2010年1月6日水曜日

学長の権限とリーダーシップの活かし方

昨日(12月5日)、山形大学の結城彰夫学長は、新年を迎えるに当たって、山形大学が取り組む課題や目標をまとめた行動計画である「結城プラン2010」を発表しました。

このプランは、結城学長の就任以来、今回で3回目の作成となるもので、就任時の公約である 1)何よりも学生を大切にして、学生が主役となる大学創りをする、2)教育、特に教養教育を充実させるという2つの基本方針を実現するためのマニフェストとして位置づけられ、毎年、達成状況を検証しながら、新たな課題を設定し実現していくことにより、山形大学の改革を計画的・継続的に進めていく羅針盤になるものです。

この結城学長マニフェストは、全教職員のほか在学生や新入生にも配布・共有されるとともに、大学のホームページを通じて社会にも公表されています。

結城プラン2010(山形大学ホームページ)
http://www.yamagata-u.ac.jp/jpn/university/pdf/yukiplan2010.pdf


法人化に伴い、国立大学の学長の権限が強化されました。国(文部科学省)が持っていた権限を含め多くの権限が学長に委譲され、学長のリーダーシップによる更なる大学改革、教育改革が求められるようになりました。

この学長が持つ権限がいかに強大かについては、法人の経営者たる理事長と教学部門の学長による分権によって機能している私立大学と比較すれば、自ずと明らかであり、一部には、権限の一極集中による専権的支配を心配する声があるほどです。

法人化前、国立大学の学長は、表向き大学の代表者という位置付けにありながら、実際には、教職員の人事や学内予算の編成といった重要事項に関する決定権はほとんどなく、実質的には、最高議決機関である評議会及びそれを支配する教授会が権限を持つという構造で意思決定が行われていました。

したがって、学長が、大学の発展に資する取り組みを何かやりたいと考えても、まずは学内の実力者である学部長や、文部科学省から送り込まれた事務局長の賛同を得ること、その上で、学部自治=教授会の運営に影響力のある教員たちに、周到な根回しなどをする必要がありました。

ところが法人化後はこれが大きく変わりました。
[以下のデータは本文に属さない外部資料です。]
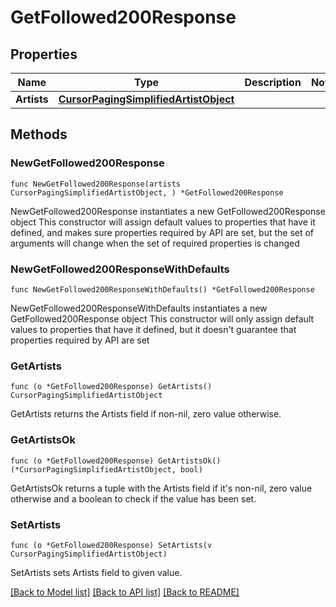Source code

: # GetFollowed200Response

## Properties

Name | Type | Description | Notes
------------ | ------------- | ------------- | -------------
**Artists** | [**CursorPagingSimplifiedArtistObject**](CursorPagingSimplifiedArtistObject.md) |  | 

## Methods

### NewGetFollowed200Response

`func NewGetFollowed200Response(artists CursorPagingSimplifiedArtistObject, ) *GetFollowed200Response`

NewGetFollowed200Response instantiates a new GetFollowed200Response object
This constructor will assign default values to properties that have it defined,
and makes sure properties required by API are set, but the set of arguments
will change when the set of required properties is changed

### NewGetFollowed200ResponseWithDefaults

`func NewGetFollowed200ResponseWithDefaults() *GetFollowed200Response`

NewGetFollowed200ResponseWithDefaults instantiates a new GetFollowed200Response object
This constructor will only assign default values to properties that have it defined,
but it doesn't guarantee that properties required by API are set

### GetArtists

`func (o *GetFollowed200Response) GetArtists() CursorPagingSimplifiedArtistObject`

GetArtists returns the Artists field if non-nil, zero value otherwise.

### GetArtistsOk

`func (o *GetFollowed200Response) GetArtistsOk() (*CursorPagingSimplifiedArtistObject, bool)`

GetArtistsOk returns a tuple with the Artists field if it's non-nil, zero value otherwise
and a boolean to check if the value has been set.

### SetArtists

`func (o *GetFollowed200Response) SetArtists(v CursorPagingSimplifiedArtistObject)`

SetArtists sets Artists field to given value.



[[Back to Model list]](../README.md#documentation-for-models) [[Back to API list]](../README.md#documentation-for-api-endpoints) [[Back to README]](../README.md)


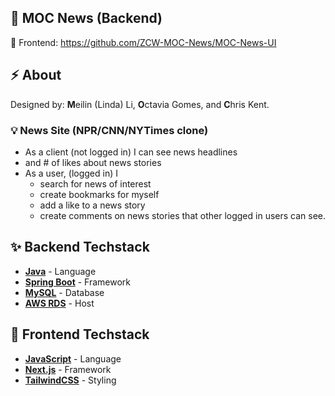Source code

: ## 📰 MOC News (Backend)
🔗 Frontend: https://github.com/ZCW-MOC-News/MOC-News-UI

## :zap: About
Designed by: **M**eilin (Linda) Li, **O**ctavia Gomes, and **C**hris Kent.

### 💡 News Site (NPR/CNN/NYTimes clone)

* As a client (not logged in) I can see news headlines
 * and # of likes about news stories
* As a user, (logged in) I
  * search for news of interest
  * create bookmarks for myself
  * add a like to a news story
  * create comments on news stories
   that other logged in users can see.
   
## :sparkles: Backend Techstack

- [**Java**](https://swr.vercel.app/) - Language
- [**Spring Boot**](https://start.spring.io/) - Framework
- [**MySQL**](https://www.mysql.com/) - Database
- [**AWS RDS**](https://aws.amazon.com/rds/) - Host

## 🎨 Frontend Techstack

- [**JavaScript**](https://www.javascript.com/) - Language
- [**Next.js**](https://nextjs.org/) - Framework
- [**TailwindCSS**](https://tailwindcss.com/) - Styling
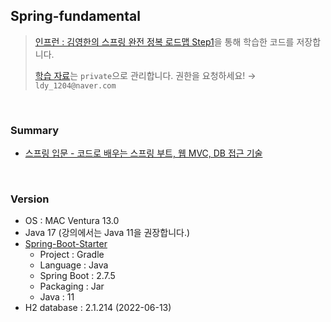 ## Spring-fundamental

> [인프런 : 김영한의 스프링 완전 정복 로드맵 Step1](https://www.inflearn.com/course/%EC%8A%A4%ED%94%84%EB%A7%81-%EC%9E%85%EB%AC%B8-%EC%8A%A4%ED%94%84%EB%A7%81%EB%B6%80%ED%8A%B8)을 통해 학습한 코드를 저장합니다.
>
> [학습 자료](https://github.com/2dongyeop/inflean-spring-data)는 `private`으로 관리합니다. 권한을 요청하세요! → `ldy_1204@naver.com`

<br/>

### Summary
- [스프링 입문 - 코드로 배우는 스프링 부트, 웹 MVC, DB 접근 기술](https://leedongyeop.notion.site/MVC-DB-ed19383f4c8f44fc9e2a10cb401cef8b)

<br/>

### Version
- OS : MAC Ventura 13.0
- Java 17 (강의에서는 Java 11을 권장합니다.)
- [Spring-Boot-Starter](https://start.spring.io/)
    - Project : Gradle
    - Language : Java
    - Spring Boot : 2.7.5
    - Packaging : Jar
    - Java : 11
- H2 database : 2.1.214 (2022-06-13)
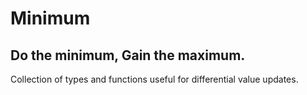# Minimum

## Do the minimum, Gain the maximum.

Collection of types and functions useful for differential value updates.
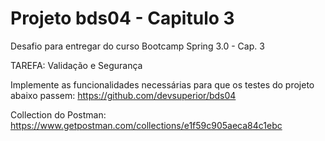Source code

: # Projeto bds04 - Capitulo 3 

Desafio para entregar do curso Bootcamp Spring 3.0 - Cap. 3

TAREFA: Validação e Segurança

Implemente as funcionalidades necessárias para que os testes do projeto abaixo passem:
https://github.com/devsuperior/bds04

Collection do Postman:
https://www.getpostman.com/collections/e1f59c905aeca84c1ebc


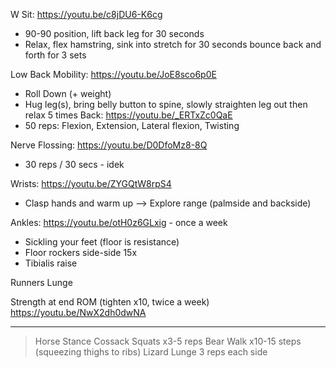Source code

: W Sit: https://youtu.be/c8jDU6-K6cg
- 90-90 position, lift back leg for 30 seconds
- Relax, flex hamstring, sink into stretch for 30 seconds
bounce back and forth for 3 sets

Low Back Mobility: https://youtu.be/JoE8sco6p0E
- Roll Down (+ weight)
- Hug leg(s), bring belly button to spine, slowly straighten leg out then relax 5 times
Back: https://youtu.be/_ERTxZc0QaE
- 50 reps: Flexion, Extension, Lateral flexion, Twisting


Nerve Flossing: https://youtu.be/D0DfoMz8-8Q
- 30 reps / 30 secs - idek

Wrists: https://youtu.be/ZYGQtW8rpS4
- Clasp hands and warm up --> Explore range (palmside and backside)

Ankles: https://youtu.be/otH0z6GLxig - once a week
- Sickling your feet (floor is resistance)
- Floor rockers side-side 15x
- Tibialis raise

Runners Lunge

Strength at end ROM (tighten x10, twice a week) https://youtu.be/NwX2dh0dwNA

---
> Horse Stance Cossack Squats x3-5 reps
> Bear Walk x10-15 steps  (squeezing thighs to ribs)
> Lizard Lunge 3 reps each side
「学長は大学を代表し、業務を総括する」こととなったのです。理事を含め他の職員は学長が任命する、学長の選考は、教授会でも評議会でもない、学外者が半数を占める学長選考会議が行うこととなりました。

しかし、残念ながら、現実は、「意向投票」という名の下で教員による選挙が行われ、その結果どおりの学長選考を行っている大学も未だに多数存在しています。学内の政治状況が選挙の行方を左右する悪弊から脱却できていない、脱却しようとすらしない結果、最も適切な人材が学長として選ばれていない、実質的な学内支配をもくろむ一部の野心的教員達が傀儡政権を作り、論功行賞による役員人事を断行するというおぞましい状況は、常識ある国民に対して到底説明のつく話ではありません。法律は、もう選挙は必要ないと言っているのですから。


冒頭にご紹介した山形大学の結城学長は、この日記でも何度かご紹介したことがありますが、文部科学事務次官の職を辞し学長候補者になることが明らかになったその時点から、天下りという一点で散々揶揄され続けました。

しかしどうでしょうか。誰よりも大学や学生を想う真摯な姿勢、大学の経営トップとしての目標を掲げこれを広く公表し、着実に実現していく力量は、多くの大学関係者が手本とすべき学長の権限とリーダーシップの活かし方なのではないでしょうか。